Вторя этому общему пафосу, художники романтизма отказываются от миметической парадигмы, в силу которой искусство вынуждено копировать действительность (в самом деле, зачем?), готовую и совершенную в себе реальность, – той парадигмы, что довлела над художественным миром многие и многие века. Вместо этого романтическая субъективность утверждает как норму немыслимый ранее курс на сотворение этой реальности через искусство, на обретение истины в самом художественном творчестве, а не вне него. Так, в подчинении общего частной сфере, индивидуалистический миф романтизма стремительно вытесняет различные коллективные и обезличенные мифы древности. Один из наиболее последовательных романтиков в теории и на практике, Новалис будет писать: «Что такое „Я“? (Абсолютная тетическая способность.) Сфера „Я“ заключает для нас всё»[56]

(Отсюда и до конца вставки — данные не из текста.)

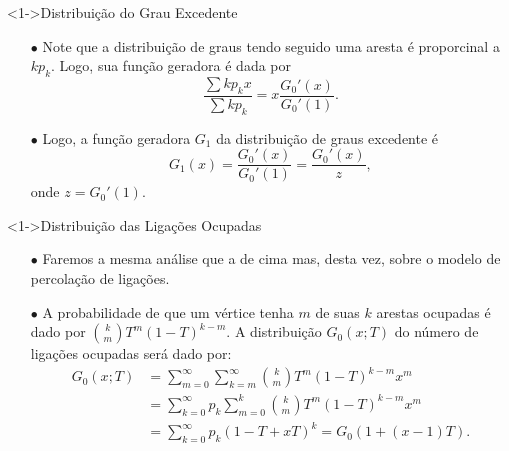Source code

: \documentclass{beamer}
\begin{document}





\begin{frame}

\begin{exampleblock}
    <1->{Distribuição do Grau Excedente}

    \begin{itemize}

        \item[$\bullet$] Note que a distribuição de graus tendo seguido uma aresta é proporcinal 
            a $k p_k$. Logo, sua função geradora é dada por
            \[
                \frac{\sum k p_k x}{\sum k p_k} = x \frac{G_0 ' (x)}{ G_0 ' (1)}.
            \]
        \item[$\bullet$] Logo, a função geradora $G_1$ da distribuição de graus excedente é 
            \begin{equation}
                G_1(x) =  \frac{G_0 ' (x)}{ G_0 ' (1)} = \frac{G_0 ' (x)}{ z },
            \end{equation}
            onde $ z = G_0 ' (1)$.
    \end{itemize}


\end{exampleblock}

\end{frame}




\begin{frame}

\begin{exampleblock}
    <1->{Distribuição das Ligações Ocupadas}

    \begin{itemize}

        \item[$\bullet$] Faremos a mesma análise que a de cima mas, desta vez, sobre o modelo 
            de percolação de ligações. 
        
        \item[$\bullet$] A probabilidade de que um vértice tenha $m$ de suas $k$ arestas 
            ocupadas é dado por $\binom{k}{m} T^m (1-T)^{k-m}$. A distribuição 
            $G_0(x;T)$ do número de ligações ocupadas será dado por:
        \noindent
        \begin{align}
G_0(x;T) &= \sum_{m=0}^\infty \sum_{k = m}^\infty \binom{k}{m} T^m (1-T)^{k-m} x^m \\ 
         &= \sum_{k=0}^\infty p_k \sum_{m = 0}^k \binom{k}{m} T^m (1-T)^{k-m} x^m \\ 
         &= \sum_{k=0}^\infty p_k (1 - T + xT)^k
         = G_0 (1 +(x-1)T).
        \end{align}    


    \end{itemize}


\end{exampleblock}

\end{frame}
\end{document}

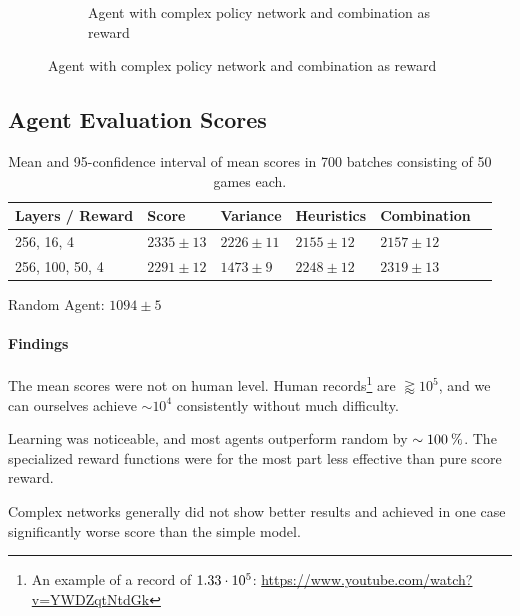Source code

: \documentclass[11pt, fleqn]{article}
\begin{document}
\begin{figure}[h!]
\begin{subfigure}[t]{0.4\linewidth}
		\caption{Agent with complex policy network and combination as reward}
	\end{subfigure}
\end{figure}

\subsection*{Agent Evaluation Scores}
\begin{table}[H]
	\centering
	\begin{tabular}{@{}l|lllll@{}}
		\toprule
		Layers / Reward& Score & Variance & Heuristics & Combination  \\ \midrule 
		256, 16, 4       &   $2335\pm 13$    & $2226\pm 11$       & $2155 \pm 12$ & $2157\pm 12$                                                                                        \\
		256, 100, 50, 4 &  $2291 \pm 12$    &          $1473 \pm 9$&            $2248 \pm 12$ &                                             $2319 \pm 13$                 \\ \bottomrule
	\end{tabular}
\caption*{Mean and 95\pro-confidence interval of mean scores in 700 batches consisting of 50 games each.}
\end{table}\noindent
Random Agent: $1094 \pm 5$
\paragraph{Findings}
The mean scores were not on human level. Human records\footnote{An example of a record of $1.33\cdot10^{5}$: \url{https://www.youtube.com/watch?v=YWDZqtNtdGk}} are $\gtrapprox 10^5$, and we can ourselves achieve $\sim10^4$ consistently without much difficulty.

Learning was noticeable, and most agents outperform random by $\sim 100 \:\text{\%{}}$. The specialized reward functions were for the most part less effective than pure score reward.

Complex networks generally did not show better results and achieved in one case significantly worse score than the simple model.


\end{document}
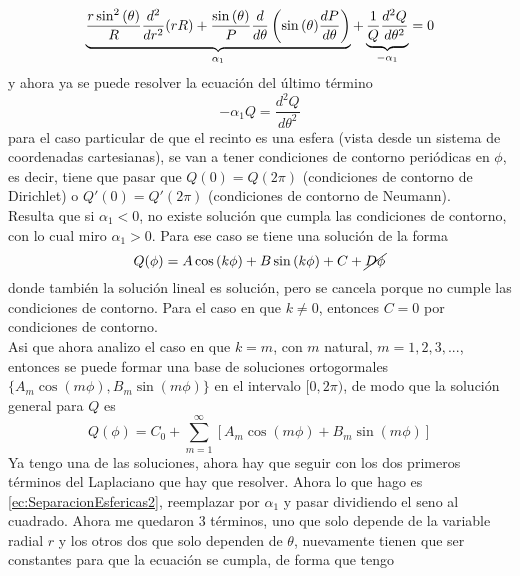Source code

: \begin{equation}
    \underbrace%
    {
        \frac{r\sin^{2}{(\theta)}}{R}
        \frac{d^{2}}{dr^{2}}(rR)
        +
        \frac{\sin{(\theta)}}{P}
        \frac{d}{d\theta}
        \left(
            \sin{(\theta)}\frac{dP}{d\theta}
        \right)
    }_{\alpha_{1}}
        +
    \underbrace%
    {%
        \frac{1}{Q}
        \frac{d^{2}Q}{d\theta^{2}}
    }_{-\alpha_{1}}
    = 0
        \label{ec:SeparacionEsfericas2}
\end{equation}
y ahora ya se puede resolver la ecuación del último término
\begin{equation*}
    -\alpha_{1}Q = \frac{d^{2}Q}{d\theta^{2}}
\end{equation*}
para el caso particular de que el recinto es una esfera (vista desde un sistema de coordenadas cartesianas), se van a tener condiciones de contorno periódicas en $\phi$, es decir, tiene que pasar que $Q(0) = Q(2\pi)$ (condiciones de contorno de Dirichlet) o $Q'(0) = Q'(2\pi)$ (condiciones de contorno de Neumann).\\
\indent Resulta que si $\alpha_{1}<0$, no existe solución que cumpla las condiciones de contorno, con lo cual miro $\alpha_{1}>0$. Para ese caso se tiene una solución de la forma
\begin{equation*}
    Q(\phi) 
    = A\cos{(k\phi)} 
    + B\sin{(k\phi)} 
    + C 
    + \cancel{D\phi}
\end{equation*}
donde también la solución lineal es solución, pero se cancela porque no cumple las condiciones de contorno. Para el caso en que $k \neq 0$, entonces $C = 0$ por condiciones de contorno.\\
\indent Asi que ahora analizo el caso en que $k = m$, con $m$ natural, $m = 1,2,3,...$, entonces se puede formar una base de soluciones ortogormales $\{ A_{m}\cos{(m\phi)}, B_{m}\sin{(m\phi)} \}$ en el intervalo $[0,2\pi)$, de modo que la solución general para $Q$ es
\begin{equation*}
    Q(\phi) = C_{0} 
    + \sum\limits_{m = 1}^{\infty}
    \left[
        A_{m}\cos{(m\phi)}
        +
        B_{m}\sin{(m\phi)}
    \right]
\end{equation*}
Ya tengo una de las soluciones, ahora hay que seguir con los dos primeros términos del Laplaciano que hay que resolver. Ahora lo que hago es \eqref{ec:SeparacionEsfericas2}, reemplazar por $\alpha_{1}$ y pasar dividiendo el seno al cuadrado. Ahora me quedaron 3 términos, uno que solo depende de la variable radial $r$ y los otros dos que solo dependen de $\theta$, nuevamente tienen que ser constantes para que la ecuación se cumpla, de forma que tengo 
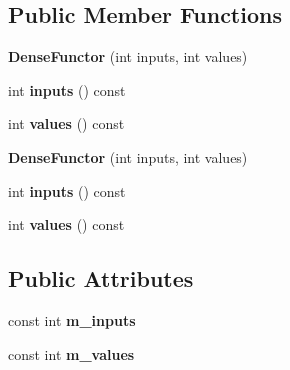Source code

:\subsection*{Public Member Functions}
\begin{DoxyCompactItemize}
\item 
\mbox{\label{struct_eigen_1_1_dense_functor_ae73ca67051cf4f2f122b94c73a655ab0}} 
{\bfseries Dense\+Functor} (int inputs, int values)
\item 
\mbox{\label{struct_eigen_1_1_dense_functor_a3c626c07d04c37694defc84b37685c31}} 
int {\bfseries inputs} () const
\item 
\mbox{\label{struct_eigen_1_1_dense_functor_aec9ab249752ab792cba7d202295e786d}} 
int {\bfseries values} () const
\item 
\mbox{\label{struct_eigen_1_1_dense_functor_ae73ca67051cf4f2f122b94c73a655ab0}} 
{\bfseries Dense\+Functor} (int inputs, int values)
\item 
\mbox{\label{struct_eigen_1_1_dense_functor_a3c626c07d04c37694defc84b37685c31}} 
int {\bfseries inputs} () const
\item 
\mbox{\label{struct_eigen_1_1_dense_functor_aec9ab249752ab792cba7d202295e786d}} 
int {\bfseries values} () const
\end{DoxyCompactItemize}
\subsection*{Public Attributes}
\begin{DoxyCompactItemize}
\item 
\mbox{\label{struct_eigen_1_1_dense_functor_acf08dd16217cd76f88d6d0c019358fc3}} 
const int {\bfseries m\+\_\+inputs}
\item 
\mbox{\label{struct_eigen_1_1_dense_functor_a0d9b575cb383735f1b0349e98a8dd429}} 
const int {\bfseries m\+\_\+values}
\end{DoxyCompactItemize}



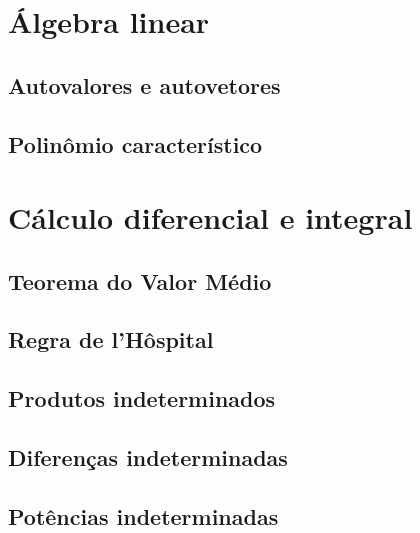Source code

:\documentclass[12pt, a4paper]{article}
\begin{document}
	

	\section{Álgebra linear}
		\subsection{Autovalores e autovetores}
		
		
		\subsection{Polinômio característico}
		
	
	\section{Cálculo diferencial e integral}
		\subsection{Teorema do Valor Médio}
			
	
		\subsection{Regra de l'Hôspital}
		

		\subsection{Produtos indeterminados}
		
		
		\subsection{Diferenças indeterminadas}
		
	
		\subsection{Potências indeterminadas}
		
		
	
\end{document}
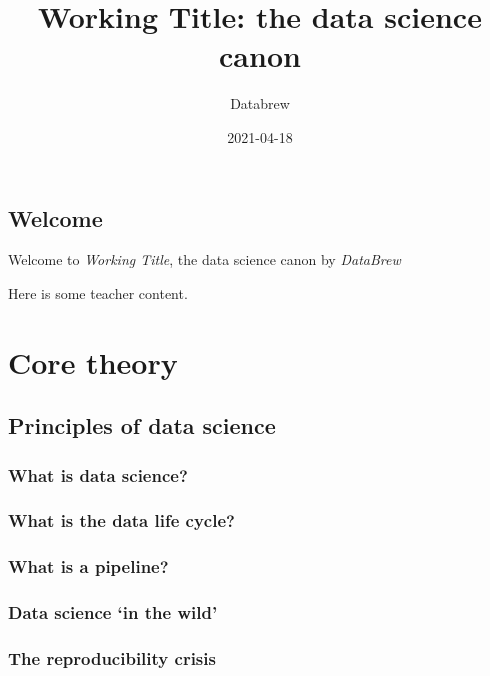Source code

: \documentclass[
]{book}
\title{Working Title: the data science canon}
\author{Databrew}
\date{2021-04-18}
\begin{document}
\maketitle

{
\setcounter{tocdepth}{1}
\tableofcontents
}
\hypertarget{welcome}{%
\chapter{Welcome}\label{welcome}}

Welcome to \emph{Working Title}, the data science canon by \emph{DataBrew}

Here is some teacher content.

\hypertarget{part-core-theory}{%
\part{Core theory}\label{part-core-theory}}

\hypertarget{principles-of-data-science}{%
\chapter{Principles of data science}\label{principles-of-data-science}}

\hypertarget{what-is-data-science}{%
\section{What is data science?}\label{what-is-data-science}}

\hypertarget{what-is-the-data-life-cycle}{%
\section{What is the data life cycle?}\label{what-is-the-data-life-cycle}}

\hypertarget{what-is-a-pipeline}{%
\section{What is a pipeline?}\label{what-is-a-pipeline}}

\hypertarget{data-science-in-the-wild}{%
\section{Data science `in the wild'}\label{data-science-in-the-wild}}

\hypertarget{the-reproducibility-crisis}{%
\section{The reproducibility crisis}\label{the-reproducibility-crisis}}
\end{document}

.Не коллективы теперь творят мир, но творцы (примечательно, однако, что формулируется это в преддверии века масс). Фактически, «революционный» тезис Маркса – Энгельса о том, что мир надо не объяснять, а менять, есть только отголосок уже отгремевших к тому времени романтических громов (оно и неудивительно: как прилежный, но своевольный ученик Гегеля, Маркс и сам порой забывал, сколь многим он на самом деле обязан своему учителю и его эпохе).
По существу, весь последующий индивидуализм в литературе и в искусстве будет построен на ранних романтических тезисах с неизменным понятием гения в центре. И более поздний художественный модернизм нисколько не преодолеет в себе романтический импульс, он лишь доведет его до поистине космической размерности, осуществляя тем самым заветы Гегеля на непосредственном чувственном материале.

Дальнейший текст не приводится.